Dallas to get an "upscale, boutique bowling alley" at The Shops at Park Lane

SMU alumnae open a boutique bowling alley in Dallas.

By Robert Wilonsky

Google the phrase "Greenville Avenue Bowling Alley," and you get this -- some large-scale conceptual renderings of what Madison Partners' Susan Reese had planned for the property formerly known as Lucky's Roadhouse next door to Good Records. But the City Plan Commission and city council gutter-balled that idea last fall, in large part due to neighborhood associations' concerns about noise and traffic. They want daylight-hours retail on that stretch of street, not another eat-n-drinkery, which they insisted was merely masquerading as a boutique bowling alley. Reese and her reps vehemently disagreed, and in the end, Mayor Mike Rawlings suggested they roll their proposal to the West End or downtown.

Or ... how about The Shops at Park Lane, across N. Central Expressway from NorthPark Center?

This isn't the Lower Greenville concept; different people altogether -- Kyle Noonan and Josh Sepkowitz, the SMU grads featured here (that's Noonan on the left). But the "upscale, boutique bowling alley" about which we received word over the weekend will be a whole 4.4 miles north on Greenville from the once-contested site. The release says, and The Shops at Park Lane confirms, it will be housed in a 15,000-square-foot space, feature 15 lanes and a 3,000-square-foot restaurant space.

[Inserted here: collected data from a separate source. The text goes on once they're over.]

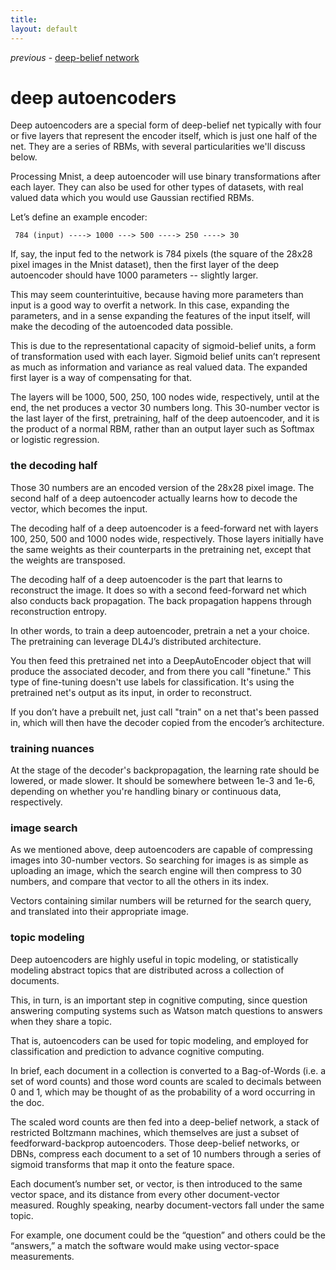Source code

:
 ```yaml
---
title: 
layout: default
---
```


*previous* - [deep-belief network](../deepbeliefnetwork.html)
# deep autoencoders

Deep autoencoders are a special form of deep-belief net typically with four or five layers that represent the encoder itself, which is just one half of the net. They are a series of RBMs, with several particularities we'll discuss below. 

Processing Mnist, a deep autoencoder will use binary transformations after each layer. They can also be used for other types of datasets, with real valued data which you would use  Gaussian rectified RBMs. 

Let’s define an example encoder:
    
     784 (input) ----> 1000 ---> 500 ----> 250 ----> 30

If, say, the input fed to the network is 784 pixels (the square of the 28x28 pixel images in the Mnist dataset), then the first layer of the deep autoencoder should have 1000 parameters -- slightly larger. 

This may seem counterintuitive, because having more parameters than input is a good way to overfit a network. In this case, expanding the parameters, and in a sense expanding the features of the input itself, will make the decoding of the autoencoded data possible. 

This is due to the representational capacity of sigmoid-belief units, a form of transformation used with each layer. Sigmoid belief units can’t represent as much as information and variance as real valued data. The expanded first layer is a way of compensating for that.

The layers will be 1000, 500, 250, 100 nodes wide, respectively, until at the end, the net produces a vector 30 numbers long. This 30-number vector is the last layer of the first, pretraining, half of the deep autoencoder, and it is the product of a normal RBM, rather than an output layer such as Softmax or logistic regression. 

### the decoding half

Those 30 numbers are an encoded version of the 28x28 pixel image. The second half of a deep autoencoder actually learns how to decode the vector, which becomes the input.

The decoding half of a deep autoencoder is a feed-forward net with layers 100, 250, 500 and 1000 nodes wide, respectively. Those layers initially have the same weights as their counterparts in the pretraining net, except that the weights are transposed. 

The decoding half of a deep autoencoder is the part that learns to reconstruct the image. It does so with a second feed-forward net which also conducts back propagation. The back propagation happens through reconstruction entropy.

In other words, to train a deep autoencoder, pretrain a net a your choice. The pretraining can leverage DL4J’s distributed architecture. 

You then feed this pretrained net into a DeepAutoEncoder object that will produce the associated decoder, and from there you call "finetune." This type of fine-tuning doesn't use labels for classification. It's using the pretrained net's output as its input, in order to reconstruct. 

If you don’t have a prebuilt net, just call "train" on a net that's been passed in, which will then have the decoder copied from the encoder’s architecture.
<div>
<script src="https://gist.github.com/agibsonccc/2405792db73191bfaaf5.js"></script>
</div>

### training nuances

At the stage of the decoder's backpropagation, the learning rate should be lowered, or made slower. It should be somewhere between 1e-3 and 1e-6, depending on whether you're handling binary or continuous data, respectively.

### image search

As we mentioned above, deep autoencoders are capable of compressing images into 30-number vectors. So searching for images is as simple as uploading an image, which the search engine will then compress to 30 numbers, and compare that vector to all the others in its index. 

Vectors containing similar numbers will be returned for the search query, and translated into their appropriate image. 

### topic modeling

Deep autoencoders are highly useful in topic modeling, or statistically modeling abstract topics that are distributed across a collection of documents. 

This, in turn, is an important step in cognitive computing, since question answering computing systems such as Watson match questions to answers when they share a topic. 

That is, autoencoders can be used for topic modeling, and employed for classification and prediction to advance cognitive computing. 

In brief, each document in a collection is converted to a Bag-of-Words (i.e. a set of word counts) and those word counts are scaled to decimals between 0 and 1, which may be thought of as the probability of a word occurring in the doc. 

The scaled word counts are then fed into a deep-belief network, a stack of restricted Boltzmann machines, which themselves are just a subset of feedforward-backprop autoencoders. Those deep-belief networks, or DBNs, compress each document to a set of 10 numbers through a series of sigmoid transforms that map it onto the feature space. 

Each document’s number set, or vector, is then introduced to the same vector space, and its distance from every other document-vector measured. Roughly speaking, nearby document-vectors fall under the same topic. 

For example, one document could be the “question” and others could be the “answers,” a match the software would make using vector-space measurements.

Its name: Bowl & Barrel. Which sounds like a place you'd go when you don't necessarily need, say, crates. But per the press release, the second half of the moniker refers to the fact the twosome plan on serving "craft beers, independently produce[d] wines and hand-crafted cocktails." Says Noonan during an interview this morning, "Our food menu will be beer-centric, and we're going to bring in a lot of barrel-aged beer and pour directly from the cask."

Michelle Davis, director of marketing for The Shops at Park Lane, confirms the venture. She says, "The lease will be executed today," and that Bowl & Barrel will be taking over the space directly across from Bailey's Prime Plus. Davis says, "Our hope is they open earlier fall"; Noonan, formerly of Pappas Restaurants, says that means September, or thereabouts. "As soon as we get permits," he says, which should be in about 60 to 90 days. Which seems like a quick build-out ...

"It's a white box, so there's not a lot of to do," he says. "We're using all brand-new AMF bowling equipment, and they come in and lay down a lane a day. But we're 100 percent ready to go. The money's in place. I know a lot of groups have been trying to do bowling in Dallas" -- like, say, Deep Ellum -- "and don't have real estate or the money, one of the two." Fact is, he says, outside 300 and Splitsville in the suburbs, and Don Carter's All Star Lanes on Composite and a few other old-school lanes, "there's nowhere to bowl in the city of Dallas -- and very few places for a sophisticated, upscale working professional to have active entertainment. But we're gonna be a bowling alley first. That's going to be our core business."